Fig. 4 shows a correlation between the computed V_OC and E_b, where each point is color coded as per the respective absorption maximum. It is apparent that only a small set of designed compounds fulfills the benchmarks mentioned above. Also, these few NFAs possess high oscillator strength (f) and large Q₂₀ as depicted in Fig. 3b. These NFAs are A1–D4–A1, A4–D4–A4, A1–D6–A1, A4–D6–A4, and A4–D8–A4. It is important to note that the charge transport simulations are computationally demanding since they involve morphology predictions via molecular dynamics simulations followed by quantum chemical calculations on near-neighbor charge hopping pairs. Hence, restricting us from treating only a few selected compounds from the database.

Fig. 4 Screening criteria of the investigated NFA systems based on their correlation between V_OC and E_b. The color of each point represents the corresponding absorption wavelength value.

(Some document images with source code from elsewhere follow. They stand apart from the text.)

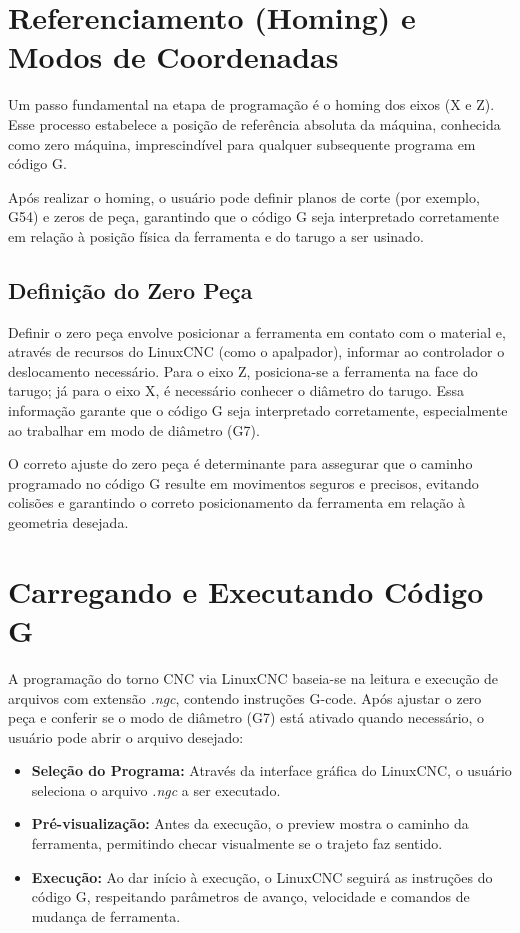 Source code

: \section{Referenciamento (Homing) e Modos de Coordenadas}

Um passo fundamental na etapa de programação é o homing dos eixos (X e Z). Esse processo estabelece a posição de referência absoluta da máquina, conhecida como zero máquina, imprescindível para qualquer subsequente programa em código G. 

Após realizar o homing, o usuário pode definir planos de corte (por exemplo, G54) e zeros de peça, garantindo que o código G seja interpretado corretamente em relação à posição física da ferramenta e do tarugo a ser usinado.

\subsection{Definição do Zero Peça}

Definir o zero peça envolve posicionar a ferramenta em contato com o material e, através de recursos do LinuxCNC (como o apalpador), informar ao controlador o deslocamento necessário. Para o eixo Z, posiciona-se a ferramenta na face do tarugo; já para o eixo X, é necessário conhecer o diâmetro do tarugo. Essa informação garante que o código G seja interpretado corretamente, especialmente ao trabalhar em modo de diâmetro (G7).

O correto ajuste do zero peça é determinante para assegurar que o caminho programado no código G resulte em movimentos seguros e precisos, evitando colisões e garantindo o correto posicionamento da ferramenta em relação à geometria desejada.

\section{Carregando e Executando Código G}

A programação do torno CNC via LinuxCNC baseia-se na leitura e execução de arquivos com extensão \textit{.ngc}, contendo instruções G-code. Após ajustar o zero peça e conferir se o modo de diâmetro (G7) está ativado quando necessário, o usuário pode abrir o arquivo desejado:

\begin{itemize}
    \item \textbf{Seleção do Programa:} Através da interface gráfica do LinuxCNC, o usuário seleciona o arquivo \textit{.ngc} a ser executado.
    \item \textbf{Pré-visualização:} Antes da execução, o preview mostra o caminho da ferramenta, permitindo checar visualmente se o trajeto faz sentido.
    \item \textbf{Execução:} Ao dar início à execução, o LinuxCNC seguirá as instruções do código G, respeitando parâmetros de avanço, velocidade e comandos de mudança de ferramenta.
\end{itemize}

3.3 Energy levels and photophysics of the selected NFAs

Ionization potential (IP), electron affinity (EA), and reorganization energy are crucial parameters for determining the charge transport efficiencies of organic semiconductors. The computed IP, EA, and reorganization energy of the selected NFAs (A1–D4–A1, A4–D4–A4, A1–D6–A1, A4–D6–A4, and A4–D8–A4) are summarized in Table 1. As can be seen, the structural modifications of bare A1–D3–A1 molecule offer significant differences in the calculated energy levels. Compared to the bare A1–D3–A1, six thiophene-linked A1–D4–A1 and A4–D4–A4 acceptors exhibit a reduced IP and EA. The elongation from six to eight thiophene ring further reduces the IP and EA. However, a slight increment in the energy levels is observed when B–N fuzed-thiophene incorporated phenyl–methyl (A4–D6–A4) is shifted towards the end-group acceptor (A4–D8–A4). The investigated systems' hole and electron reorganization energies (λ_h and λ_e) are summarized in Table 1. Compared to bare A1–D3–A1, the B–N embedded thiophene ring linked with phenyl–methyl materials (A1–D4–A1 and A4–D4–A4) possess smaller λ_e, which indicates better electron transport characteristics in these systems. However, the larger λ_h suggests a poorer hole transport efficiency.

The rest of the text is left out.